## Data shown
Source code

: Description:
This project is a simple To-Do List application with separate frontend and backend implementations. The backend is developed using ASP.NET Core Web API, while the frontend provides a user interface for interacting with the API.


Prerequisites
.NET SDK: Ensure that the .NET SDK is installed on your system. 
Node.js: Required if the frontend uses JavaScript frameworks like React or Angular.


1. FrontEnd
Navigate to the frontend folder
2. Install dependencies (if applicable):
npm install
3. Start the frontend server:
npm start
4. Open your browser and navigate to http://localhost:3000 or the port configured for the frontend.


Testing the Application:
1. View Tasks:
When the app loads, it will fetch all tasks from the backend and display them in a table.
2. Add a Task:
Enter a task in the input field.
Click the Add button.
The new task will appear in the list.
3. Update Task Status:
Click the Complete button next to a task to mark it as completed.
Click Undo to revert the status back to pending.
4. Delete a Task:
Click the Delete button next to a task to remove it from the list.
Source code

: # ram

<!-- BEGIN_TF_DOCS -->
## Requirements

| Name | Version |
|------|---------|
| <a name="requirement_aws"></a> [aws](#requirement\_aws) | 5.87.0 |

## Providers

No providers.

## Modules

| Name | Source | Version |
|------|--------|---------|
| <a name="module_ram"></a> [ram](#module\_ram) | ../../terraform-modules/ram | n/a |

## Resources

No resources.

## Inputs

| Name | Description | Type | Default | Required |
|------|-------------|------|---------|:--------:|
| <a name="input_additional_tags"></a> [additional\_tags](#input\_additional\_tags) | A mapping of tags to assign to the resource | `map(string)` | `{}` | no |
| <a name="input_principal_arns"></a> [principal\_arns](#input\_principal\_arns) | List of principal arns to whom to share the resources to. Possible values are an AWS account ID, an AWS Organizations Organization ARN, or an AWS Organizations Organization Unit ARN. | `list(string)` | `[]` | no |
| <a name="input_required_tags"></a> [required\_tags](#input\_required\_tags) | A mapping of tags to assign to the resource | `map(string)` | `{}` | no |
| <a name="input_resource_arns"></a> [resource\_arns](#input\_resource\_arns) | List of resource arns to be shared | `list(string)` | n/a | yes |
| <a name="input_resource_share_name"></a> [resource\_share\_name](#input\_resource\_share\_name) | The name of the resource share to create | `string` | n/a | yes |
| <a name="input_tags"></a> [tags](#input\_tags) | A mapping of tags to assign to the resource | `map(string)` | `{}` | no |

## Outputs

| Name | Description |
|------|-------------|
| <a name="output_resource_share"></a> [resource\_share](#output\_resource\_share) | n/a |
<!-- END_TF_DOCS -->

## Exercise
Please go through the data above and copy each line containing the word "mapping".

## Completed exercise
| <a name="input_additional_tags"></a> [additional\_tags](#input\_additional\_tags) | A mapping of tags to assign to the resource | `map(string)` | `{}` | no |
| <a name="input_required_tags"></a> [required\_tags](#input\_required\_tags) | A mapping of tags to assign to the resource | `map(string)` | `{}` | no |
| <a name="input_tags"></a> [tags](#input\_tags) | A mapping of tags to assign to the resource | `map(string)` | `{}` | no |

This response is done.